Monday, May 7, 2012

Revision Links for Inspiration and Fun

When I need to clean out the cobwebs and dust off the brain cells, I do a bit of focused internet cruising. Here are some links to posts and tools designed to rekindle your energy during revision or inspire you to look at your story from a new angle.

A great way to start revising is by cruising through First Page Panda. It’s a fantastic resource packed with a diverse array of first pages:  As you read through the posts, think about your manuscript’s first pages. Do your pages highlight your manuscripts genre? Do they show what makes your main character unique? Are they just good and error free--or are they so freaking fantastic that a reader will want to devour your story in one sitting?  

Refining your elevator pitch is code for checking your manuscript’s focus. Seriously. Have you ever had a hard time writing a pitch? It can mean your plot is skewed. David B Coe’s post on writing elevator pitches, synopsis and blurbs offers not only a fantastic technique to create different length pitches, but it also can be used to test if your plot is wobbly.   And while your double checking to see if your manuscript is focused, you’ll be getting the frustrating process of writing a synopsis and pitches out of the way. Talk about a win-win situation!
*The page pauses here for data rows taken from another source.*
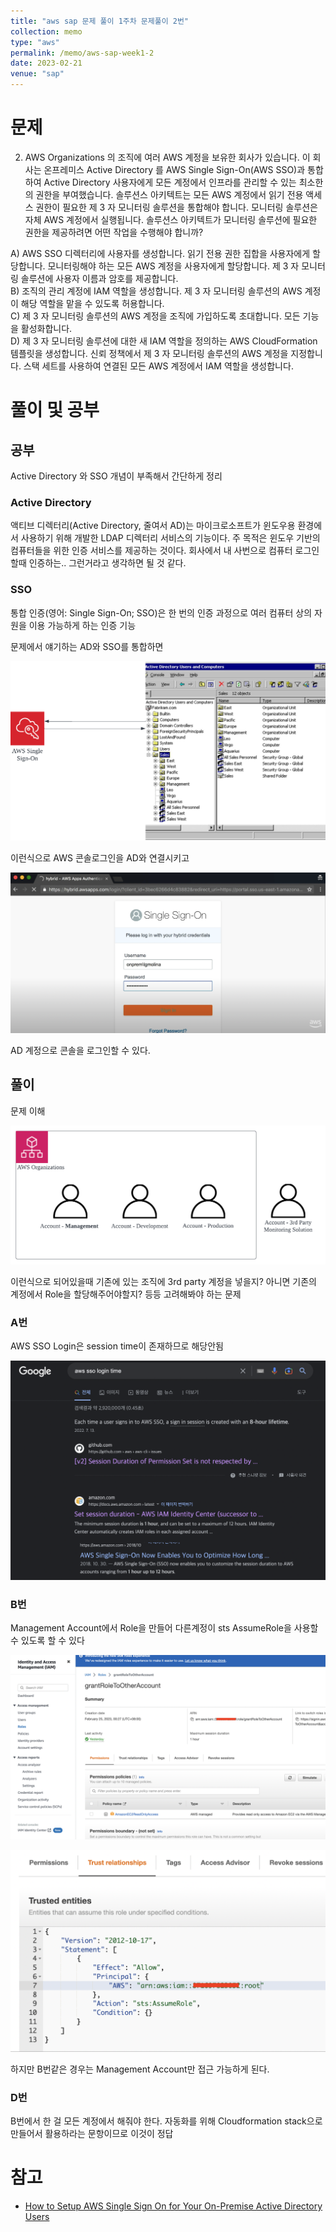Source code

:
 ```yaml
---
title: "aws sap 문제 풀이 1주차 문제풀이 2번"
collection: memo
type: "aws"
permalink: /memo/aws-sap-week1-2
date: 2023-02-21
venue: "sap"
---
```



# 문제

2) AWS Organizations 의 조직에 여러 AWS 계정을 보유한 회사가 있습니다. 이 회사는 온프레미스
Active Directory 를 AWS Single Sign-On(AWS SSO)과 통합하여 Active Directory 사용자에게 모든
계정에서 인프라를 관리할 수 있는 최소한의 권한을 부여했습니다.
솔루션스 아키텍트는 모든 AWS 계정에서 읽기 전용 액세스 권한이 필요한 제 3 자 모니터링 솔루션을
통합해야 합니다. 모니터링 솔루션은 자체 AWS 계정에서 실행됩니다.
솔루션스 아키텍트가 모니터링 솔루션에 필요한 권한을 제공하려면 어떤 작업을 수행해야 합니까?

A) AWS SSO 디렉터리에 사용자를 생성합니다. 읽기 전용 권한 집합을 사용자에게 할당합니다.
모니터링해야 하는 모든 AWS 계정을 사용자에게 할당합니다. 제 3 자 모니터링 솔루션에 사용자
이름과 암호를 제공합니다.  
B) 조직의 관리 계정에 IAM 역할을 생성합니다. 제 3 자 모니터링 솔루션의 AWS 계정이 해당 역할을
맡을 수 있도록 허용합니다.  
C) 제 3 자 모니터링 솔루션의 AWS 계정을 조직에 가입하도록 초대합니다. 모든 기능을 활성화합니다.  
D) 제 3 자 모니터링 솔루션에 대한 새 IAM 역할을 정의하는 AWS CloudFormation 템플릿을 생성합니다.
신뢰 정책에서 제 3 자 모니터링 솔루션의 AWS 계정을 지정합니다. 스택 세트를 사용하여 연결된
모든 AWS 계정에서 IAM 역할을 생성합니다.


# 풀이 및 공부

## 공부

Active Directory 와 SSO 개념이 부족해서 간단하게 정리

### Active Directory 

액티브 디렉터리(Active Directory, 줄여서 AD)는 마이크로소프트가 윈도우용 환경에서 사용하기 위해 개발한 LDAP 디렉터리 서비스의 기능이다. 주 목적은 윈도우 기반의 컴퓨터들을 위한 인증 서비스를 제공하는 것이다.
회사에서 내 사번으로 컴퓨터 로그인할때 인증하는..  그런거라고 생각하면 될 것 같다.

### SSO 

통합 인증(영어: Single Sign-On; SSO)은 한 번의 인증 과정으로 여러 컴퓨터 상의 자원을 이용 가능하게 하는 인증 기능



문제에서 얘기하는 AD와 SSO를 통합하면 

![](/assets/2023-02-21-22-21-07.png)

이런식으로 AWS 콘솔로그인을 AD와 연결시키고

![](/assets/2023-02-21-21-33-09.png)

AD 계정으로 콘솔을 로그인할 수 있다.

## 풀이

문제 이해

![](/assets/2023-02-26-13-43-46.png)

이런식으로 되어있을때 기존에 있는 조직에 3rd party 계정을 넣을지? 아니면 기존의 계정에서 Role을 할당해주어야할지? 등등 고려해봐야 하는 문제

### A번

AWS SSO Login은 session time이 존재하므로 해당안됨

![](/assets/2023-02-25-00-16-06.png)

### B번

Management Account에서 Role을 만들어 다른계정이 sts AssumeRole을 사용할 수 있도록 할 수 있다

![](/assets/2023-02-26-13-53-29.png)

![](/assets/2023-02-27-21-35-31.png)

하지만 B번같은 경우는 Management Account만 접근 가능하게 된다.

### D번

B번에서 한 걸 모든 계정에서 해줘야 한다. 자동화를 위해 Cloudformation stack으로 만들어서 활용하라는 문항이므로 이것이 정답


# 참고

- [How to Setup AWS Single Sign On for Your On-Premise Active Directory Users](https://www.youtube.com/watch?v=nuPjljOVZmU)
Do you use a word frequency counter to check your manuscript?  They can point out filler words which you are overusing without realizing it—which is a great revision tool. But they can also point out words which can be used as part of your brand or pitch. Yup, there are evil overused words and beneficial ones. Basically its filler words vs. words which set the tone or another aspect unique to your story (they could even be words which are symbolic). For example, in my current project, I use the filler word ‘back’ more than I should, but the word ‘darkness’ and ‘shadow’ are vital details not only in the story but also the pitch

After all the talk about break-out novels, I love this post on writing a break-in novel. Very wise advice and it just may help you decide which project you should be revising.

If voice is one of your weak points—and even if you think it isn’t—check out this post on voice in non point of view characters This link comes with a warning. There are 500 fantastic articles on Janice Hardy’s site. If you aren’t careful it might take you hostage.

And just because revising requires some smiles and hugs:

So, do you have any favorite posts or books you like to read before starting revisions?
Have you learned any great new techniques lately?